ABOUT THIS EXERCISE -> Leave out the pictures and copy the remaining records exactly.

DATA PROVIDED ->

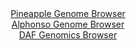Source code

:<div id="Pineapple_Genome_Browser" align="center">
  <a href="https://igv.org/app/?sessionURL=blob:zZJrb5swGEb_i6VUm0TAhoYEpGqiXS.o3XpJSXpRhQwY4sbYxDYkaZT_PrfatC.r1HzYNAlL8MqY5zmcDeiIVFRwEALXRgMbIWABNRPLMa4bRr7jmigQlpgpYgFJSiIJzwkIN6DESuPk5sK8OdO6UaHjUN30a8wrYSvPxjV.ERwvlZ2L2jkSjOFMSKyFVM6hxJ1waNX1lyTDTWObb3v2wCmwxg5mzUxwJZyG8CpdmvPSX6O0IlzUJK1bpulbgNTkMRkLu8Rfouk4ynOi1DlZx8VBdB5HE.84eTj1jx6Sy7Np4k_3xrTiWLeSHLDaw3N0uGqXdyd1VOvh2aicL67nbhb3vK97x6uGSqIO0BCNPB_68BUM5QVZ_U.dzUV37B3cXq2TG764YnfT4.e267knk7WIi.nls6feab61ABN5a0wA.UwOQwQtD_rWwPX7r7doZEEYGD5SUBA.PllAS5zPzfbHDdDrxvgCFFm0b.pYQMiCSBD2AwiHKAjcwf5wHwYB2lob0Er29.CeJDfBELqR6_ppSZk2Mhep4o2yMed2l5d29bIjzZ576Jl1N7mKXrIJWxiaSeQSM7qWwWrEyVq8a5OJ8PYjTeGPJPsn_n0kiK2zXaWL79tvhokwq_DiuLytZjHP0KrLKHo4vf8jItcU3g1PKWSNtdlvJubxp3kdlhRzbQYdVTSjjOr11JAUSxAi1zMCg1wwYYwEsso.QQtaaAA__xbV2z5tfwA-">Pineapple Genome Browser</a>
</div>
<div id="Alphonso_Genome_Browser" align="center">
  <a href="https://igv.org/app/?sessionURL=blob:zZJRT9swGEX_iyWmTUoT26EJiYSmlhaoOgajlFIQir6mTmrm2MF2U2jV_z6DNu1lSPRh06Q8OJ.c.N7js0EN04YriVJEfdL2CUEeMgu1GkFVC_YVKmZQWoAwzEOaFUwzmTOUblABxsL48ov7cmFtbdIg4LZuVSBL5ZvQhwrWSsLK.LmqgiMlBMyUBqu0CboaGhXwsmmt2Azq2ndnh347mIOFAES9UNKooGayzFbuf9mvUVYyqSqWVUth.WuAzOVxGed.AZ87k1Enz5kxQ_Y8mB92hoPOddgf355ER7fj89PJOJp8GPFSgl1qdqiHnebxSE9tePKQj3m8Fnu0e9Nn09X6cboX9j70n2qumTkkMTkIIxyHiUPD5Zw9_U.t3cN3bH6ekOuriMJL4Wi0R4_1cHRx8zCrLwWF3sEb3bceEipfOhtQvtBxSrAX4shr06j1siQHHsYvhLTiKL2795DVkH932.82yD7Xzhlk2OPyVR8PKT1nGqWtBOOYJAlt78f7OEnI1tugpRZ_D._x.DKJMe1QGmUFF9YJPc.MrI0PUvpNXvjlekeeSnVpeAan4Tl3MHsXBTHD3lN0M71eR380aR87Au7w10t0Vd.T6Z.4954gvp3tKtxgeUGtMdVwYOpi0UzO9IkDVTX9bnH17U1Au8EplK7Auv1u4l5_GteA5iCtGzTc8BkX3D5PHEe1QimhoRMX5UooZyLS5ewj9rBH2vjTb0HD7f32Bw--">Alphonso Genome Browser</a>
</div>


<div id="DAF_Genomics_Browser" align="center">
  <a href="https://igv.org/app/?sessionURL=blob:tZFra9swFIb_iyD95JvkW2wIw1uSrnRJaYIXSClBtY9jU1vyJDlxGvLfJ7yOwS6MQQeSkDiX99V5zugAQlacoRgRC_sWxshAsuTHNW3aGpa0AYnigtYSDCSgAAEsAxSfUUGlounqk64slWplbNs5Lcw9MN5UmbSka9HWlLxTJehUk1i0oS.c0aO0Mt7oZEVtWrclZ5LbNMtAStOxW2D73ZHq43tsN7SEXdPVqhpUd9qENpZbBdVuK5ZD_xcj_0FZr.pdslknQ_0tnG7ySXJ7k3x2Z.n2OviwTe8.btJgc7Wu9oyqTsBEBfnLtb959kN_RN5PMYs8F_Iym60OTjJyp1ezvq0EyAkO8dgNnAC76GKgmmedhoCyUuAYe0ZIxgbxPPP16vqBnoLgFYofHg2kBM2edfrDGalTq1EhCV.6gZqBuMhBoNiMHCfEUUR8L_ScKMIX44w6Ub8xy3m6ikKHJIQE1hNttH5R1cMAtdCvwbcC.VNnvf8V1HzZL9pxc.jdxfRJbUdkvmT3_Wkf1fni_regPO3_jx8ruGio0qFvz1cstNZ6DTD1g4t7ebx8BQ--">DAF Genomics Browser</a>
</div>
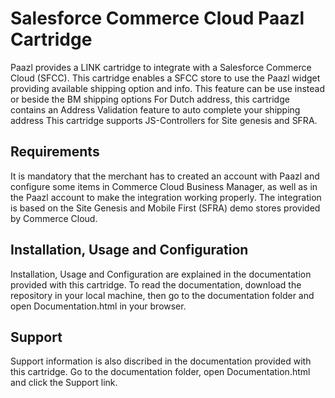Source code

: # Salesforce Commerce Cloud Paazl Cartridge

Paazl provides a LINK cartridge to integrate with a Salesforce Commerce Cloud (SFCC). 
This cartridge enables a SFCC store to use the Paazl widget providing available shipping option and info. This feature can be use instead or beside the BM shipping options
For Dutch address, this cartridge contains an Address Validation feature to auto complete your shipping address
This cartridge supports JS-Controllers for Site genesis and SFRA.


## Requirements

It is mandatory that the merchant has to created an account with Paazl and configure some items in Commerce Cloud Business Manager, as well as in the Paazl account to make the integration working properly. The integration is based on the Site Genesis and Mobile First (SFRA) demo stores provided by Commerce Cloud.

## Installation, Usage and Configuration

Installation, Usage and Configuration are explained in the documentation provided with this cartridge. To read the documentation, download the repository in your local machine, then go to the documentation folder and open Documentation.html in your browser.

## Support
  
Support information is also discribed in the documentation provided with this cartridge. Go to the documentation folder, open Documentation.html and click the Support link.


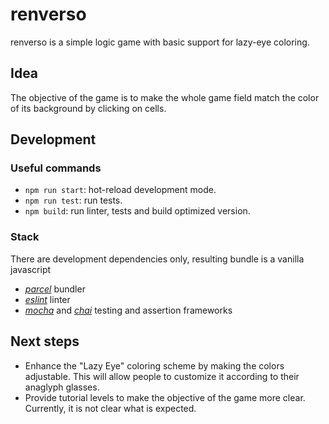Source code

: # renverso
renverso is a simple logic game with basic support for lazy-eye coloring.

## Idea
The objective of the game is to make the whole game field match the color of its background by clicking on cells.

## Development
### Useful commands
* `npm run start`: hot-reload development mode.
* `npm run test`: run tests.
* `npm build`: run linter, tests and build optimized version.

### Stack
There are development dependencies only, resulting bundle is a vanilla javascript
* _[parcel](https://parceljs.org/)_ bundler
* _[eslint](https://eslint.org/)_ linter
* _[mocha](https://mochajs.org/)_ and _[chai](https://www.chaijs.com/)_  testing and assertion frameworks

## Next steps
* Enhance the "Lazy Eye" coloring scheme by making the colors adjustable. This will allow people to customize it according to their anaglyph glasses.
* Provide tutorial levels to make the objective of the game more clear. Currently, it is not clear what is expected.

EXPECTED ANSWER ->
Source code

:<div id="Pineapple_Genome_Browser" align="center">
  <a href="https://igv.org/app/?sessionURL=blob:zZJrb5swGEb_i6VUm0TAhoYEpGqiXS.o3XpJSXpRhQwY4sbYxDYkaZT_PrfatC.r1HzYNAlL8MqY5zmcDeiIVFRwEALXRgMbIWABNRPLMa4bRr7jmigQlpgpYgFJSiIJzwkIN6DESuPk5sK8OdO6UaHjUN30a8wrYSvPxjV.ERwvlZ2L2jkSjOFMSKyFVM6hxJ1waNX1lyTDTWObb3v2wCmwxg5mzUxwJZyG8CpdmvPSX6O0IlzUJK1bpulbgNTkMRkLu8Rfouk4ynOi1DlZx8VBdB5HE.84eTj1jx6Sy7Np4k_3xrTiWLeSHLDaw3N0uGqXdyd1VOvh2aicL67nbhb3vK97x6uGSqIO0BCNPB_68BUM5QVZ_U.dzUV37B3cXq2TG764YnfT4.e267knk7WIi.nls6feab61ABN5a0wA.UwOQwQtD_rWwPX7r7doZEEYGD5SUBA.PllAS5zPzfbHDdDrxvgCFFm0b.pYQMiCSBD2AwiHKAjcwf5wHwYB2lob0Er29.CeJDfBELqR6_ppSZk2Mhep4o2yMed2l5d29bIjzZ576Jl1N7mKXrIJWxiaSeQSM7qWwWrEyVq8a5OJ8PYjTeGPJPsn_n0kiK2zXaWL79tvhokwq_DiuLytZjHP0KrLKHo4vf8jItcU3g1PKWSNtdlvJubxp3kdlhRzbQYdVTSjjOr11JAUSxAi1zMCg1wwYYwEsso.QQtaaAA__xbV2z5tfwA-">Pineapple Genome Browser</a>
</div>
<div id="Alphonso_Genome_Browser" align="center">
  <a href="https://igv.org/app/?sessionURL=blob:zZJRT9swGEX_iyWmTUoT26EJiYSmlhaoOgajlFIQir6mTmrm2MF2U2jV_z6DNu1lSPRh06Q8OJ.c.N7js0EN04YriVJEfdL2CUEeMgu1GkFVC_YVKmZQWoAwzEOaFUwzmTOUblABxsL48ov7cmFtbdIg4LZuVSBL5ZvQhwrWSsLK.LmqgiMlBMyUBqu0CboaGhXwsmmt2Azq2ndnh347mIOFAES9UNKooGayzFbuf9mvUVYyqSqWVUth.WuAzOVxGed.AZ87k1Enz5kxQ_Y8mB92hoPOddgf355ER7fj89PJOJp8GPFSgl1qdqiHnebxSE9tePKQj3m8Fnu0e9Nn09X6cboX9j70n2qumTkkMTkIIxyHiUPD5Zw9_U.t3cN3bH6ekOuriMJL4Wi0R4_1cHRx8zCrLwWF3sEb3bceEipfOhtQvtBxSrAX4shr06j1siQHHsYvhLTiKL2795DVkH932.82yD7Xzhlk2OPyVR8PKT1nGqWtBOOYJAlt78f7OEnI1tugpRZ_D._x.DKJMe1QGmUFF9YJPc.MrI0PUvpNXvjlekeeSnVpeAan4Tl3MHsXBTHD3lN0M71eR380aR87Au7w10t0Vd.T6Z.4954gvp3tKtxgeUGtMdVwYOpi0UzO9IkDVTX9bnH17U1Au8EplK7Auv1u4l5_GteA5iCtGzTc8BkX3D5PHEe1QimhoRMX5UooZyLS5ewj9rBH2vjTb0HD7f32Bw--">Alphonso Genome Browser</a>
</div>


<div id="DAF_Genomics_Browser" align="center">
  <a href="https://igv.org/app/?sessionURL=blob:tZFra9swFIb_iyD95JvkW2wIw1uSrnRJaYIXSClBtY9jU1vyJDlxGvLfJ7yOwS6MQQeSkDiX99V5zugAQlacoRgRC_sWxshAsuTHNW3aGpa0AYnigtYSDCSgAAEsAxSfUUGlounqk64slWplbNs5Lcw9MN5UmbSka9HWlLxTJehUk1i0oS.c0aO0Mt7oZEVtWrclZ5LbNMtAStOxW2D73ZHq43tsN7SEXdPVqhpUd9qENpZbBdVuK5ZD_xcj_0FZr.pdslknQ_0tnG7ySXJ7k3x2Z.n2OviwTe8.btJgc7Wu9oyqTsBEBfnLtb959kN_RN5PMYs8F_Iym60OTjJyp1ezvq0EyAkO8dgNnAC76GKgmmedhoCyUuAYe0ZIxgbxPPP16vqBnoLgFYofHg2kBM2edfrDGalTq1EhCV.6gZqBuMhBoNiMHCfEUUR8L_ScKMIX44w6Ub8xy3m6ikKHJIQE1hNttH5R1cMAtdCvwbcC.VNnvf8V1HzZL9pxc.jdxfRJbUdkvmT3_Wkf1fni_regPO3_jx8ruGio0qFvz1cstNZ6DTD1g4t7ebx8BQ--">DAF Genomics Browser</a>
</div>
Source code

: # Salesforce Commerce Cloud Paazl Cartridge

Paazl provides a LINK cartridge to integrate with a Salesforce Commerce Cloud (SFCC). 
This cartridge enables a SFCC store to use the Paazl widget providing available shipping option and info. This feature can be use instead or beside the BM shipping options
For Dutch address, this cartridge contains an Address Validation feature to auto complete your shipping address
This cartridge supports JS-Controllers for Site genesis and SFRA.


## Requirements

It is mandatory that the merchant has to created an account with Paazl and configure some items in Commerce Cloud Business Manager, as well as in the Paazl account to make the integration working properly. The integration is based on the Site Genesis and Mobile First (SFRA) demo stores provided by Commerce Cloud.

## Installation, Usage and Configuration

Installation, Usage and Configuration are explained in the documentation provided with this cartridge. To read the documentation, download the repository in your local machine, then go to the documentation folder and open Documentation.html in your browser.

## Support
  
Support information is also discribed in the documentation provided with this cartridge. Go to the documentation folder, open Documentation.html and click the Support link.


Source code

: # renverso
renverso is a simple logic game with basic support for lazy-eye coloring.

## Idea
The objective of the game is to make the whole game field match the color of its background by clicking on cells.

## Development
### Useful commands
* `npm run start`: hot-reload development mode.
* `npm run test`: run tests.
* `npm build`: run linter, tests and build optimized version.

### Stack
There are development dependencies only, resulting bundle is a vanilla javascript
* _[parcel](https://parceljs.org/)_ bundler
* _[eslint](https://eslint.org/)_ linter
* _[mocha](https://mochajs.org/)_ and _[chai](https://www.chaijs.com/)_  testing and assertion frameworks

## Next steps
* Enhance the "Lazy Eye" coloring scheme by making the colors adjustable. This will allow people to customize it according to their anaglyph glasses.
* Provide tutorial levels to make the objective of the game more clear. Currently, it is not clear what is expected.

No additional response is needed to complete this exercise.